What is expected - What is needed is the number of lines below that contain the word "VALD", with no other output.

----

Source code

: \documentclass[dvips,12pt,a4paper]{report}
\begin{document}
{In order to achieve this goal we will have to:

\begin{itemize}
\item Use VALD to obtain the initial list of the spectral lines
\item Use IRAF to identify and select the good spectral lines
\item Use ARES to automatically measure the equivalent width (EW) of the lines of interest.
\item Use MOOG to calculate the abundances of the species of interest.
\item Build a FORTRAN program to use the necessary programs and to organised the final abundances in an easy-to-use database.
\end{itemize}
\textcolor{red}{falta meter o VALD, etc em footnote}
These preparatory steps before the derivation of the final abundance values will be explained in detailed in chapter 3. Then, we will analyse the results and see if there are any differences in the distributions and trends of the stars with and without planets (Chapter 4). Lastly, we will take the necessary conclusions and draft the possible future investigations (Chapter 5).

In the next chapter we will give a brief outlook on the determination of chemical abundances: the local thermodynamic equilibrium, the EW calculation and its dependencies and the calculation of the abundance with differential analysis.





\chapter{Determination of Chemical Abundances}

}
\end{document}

----

Your response - 2